The French Caribbean island of Guadeloupe was on the verge of rebellion, a political leader said on Tuesday after stone-throwing protesters set cars and buildings ablaze, forced the international airport to close and clashed with police.
Nearly four weeks of work stoppages and demonstrations for lower prices and higher pay have caused thousands of tourists to flee or cancel holidays on the normally tranquil island, prompting many hotels to close and cruise ships to head elsewhere.
“It is a political crisis, an institutional crisis and we are on the brink of sedition,” Guadeloupe’s Regional Council President Victorin Lurel told France-Info radio.
From Paris, French Interior Minister Michele Alliot-Marie said the protests had caused “degradation, devastation and confrontations” on Guadeloupe and its sister island, Martinique, where most shops and offices have been closed by the protests.
She urged “calm, responsibility and restraint.”
Police said they arrested 18 people overnight as protesters burned cars, a library and a boat-rental store in Sainte-Anne and Point-a-Pitre.
Guadeloupe’s main airport was closed on Tuesday because workers could not pass through barricaded and debris-clogged roads and several flights were canceled, said Guadeloupe’s top appointed official, Nicolas Desforges.
About 450,000 people live on Guadeloupe, a verdant hilly island boasting white-sand beaches that is an integral part of France.

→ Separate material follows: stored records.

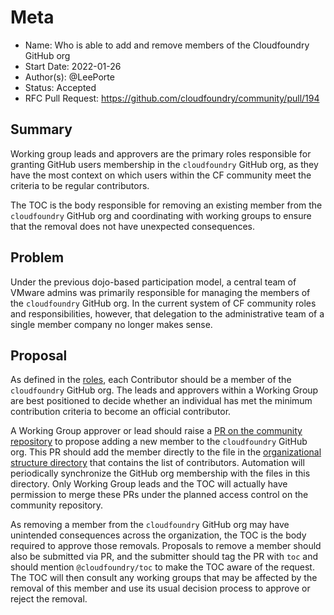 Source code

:# Meta
[meta]: #meta
- Name: Who is able to add and remove members of the Cloudfoundry GitHub org
- Start Date: 2022-01-26
- Author(s): @LeePorte
- Status: Accepted
- RFC Pull Request: https://github.com/cloudfoundry/community/pull/194


## Summary

Working group leads and approvers are the primary roles responsible for granting GitHub users membership in the `cloudfoundry` GitHub org, as they have the most context on which users within the CF community meet the criteria to be regular contributors. 

The TOC is the body responsible for removing an existing member from the `cloudfoundry` GitHub org and coordinating with working groups to ensure that the removal does not have unexpected consequences.

## Problem

Under the previous dojo-based participation model, a central team of VMware admins was primarily responsible for managing the members of the `cloudfoundry` GitHub org. In the current system of CF community roles and responsibilities, however, that delegation to the administrative team of a single member company no longer makes sense.

## Proposal

As defined in the [roles](https://github.com/cloudfoundry/community/blob/main/toc/ROLES.md), each Contributor
should be a member of the `cloudfoundry` GitHub org.
The leads and approvers within a Working Group are best positioned to decide whether an individual has met the minimum contribution criteria to become an official contributor.

A Working Group approver or lead should raise a [PR on the community repository](https://github.com/cloudfoundry/community/pulls) to propose adding a new member to the `cloudfoundry` GitHub org.
This PR should add the member directly to the file in the [organizational structure directory](https://github.com/cloudfoundry/community/tree/main/org) that contains the list of contributors. Automation will periodically synchronize the GitHub org membership with the files in this directory.
Only Working Group leads and the TOC will actually have permission to merge these PRs under the planned access control on the community repository.

As removing a member from the `cloudfoundry` GitHub org may have unintended consequences across the organization, the TOC is the body required to approve those removals.
Proposals to remove a member should also be submitted via PR, and the submitter should tag the PR with `toc` and should mention `@cloudfoundry/toc` to make the TOC aware of the request.
The TOC will then consult any working groups that may be affected by the removal of this member and use its usual decision process to approve or reject the removal. 

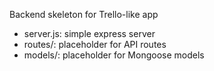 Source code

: 
Backend skeleton for Trello-like app

- server.js: simple express server
- routes/: placeholder for API routes
- models/: placeholder for Mongoose models
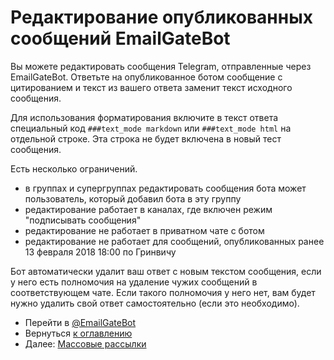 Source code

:# Редактирование опубликованных сообщений EmailGateBot

Вы можете редактировать сообщения Telegram, отправленные через EmailGateBot.
Ответьте на опубликованное ботом сообщение с цитированием и текст из вашего ответа заменит текст исходного сообщения.

Для использования форматирования включите в текст ответа специальный код `###text_mode markdown` или `###text_mode html` на отдельной строке.
Эта строка не будет включена в новый тест сообщения.

Есть несколько ограничений.

- в группах и супергруппах редактировать сообщения бота может пользователь, который добавил бота в эту группу
- редактирование работает в каналах, где включен режим "подписывать сообщения"
- редактирование не работает в приватном чате с ботом
- редактирование не работает для сообщений, опубликованных ранее 13 февраля 2018 18:00 по Гринвичу

Бот автоматически удалит ваш ответ с новым текстом сообщения, если у него есть полномочия на удаление чужих сообщений в соответствующем чате.
Если такого полномочия у него нет, вам будет нужно удалить свой ответ самостоятельно (если это необходимо).

- Перейти в [@EmailGateBot](http://t.me/EmailGateBot?start=utm_KDaxQG000_github-ru-editing)
- Вернуться [к оглавлению](guide.md)
- Далее: [Массовые рассылки](bulk.md)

Behind much of the unrest in Guadeloupe and Martinique is resentment by Afro-Caribbeans, many of whom are descendants of slaves, that the vast majority of wealth and land are in the hands of offspring of colonists.
Paris has refused to budge on strikers’ demands for a US$250 monthly raise for low-paid workers who now make roughly US$1,130 a month. But business leaders in Martinique agreed on Tuesday to a 20 percent price cut on most supermarket products, despite initial refusal.
Stephane Hayot, a spokesman for the National Union of Wholesale Distributors, earlier said the move “would represent our death sentence” by forcing them to sell at prices that don’t cover their costs.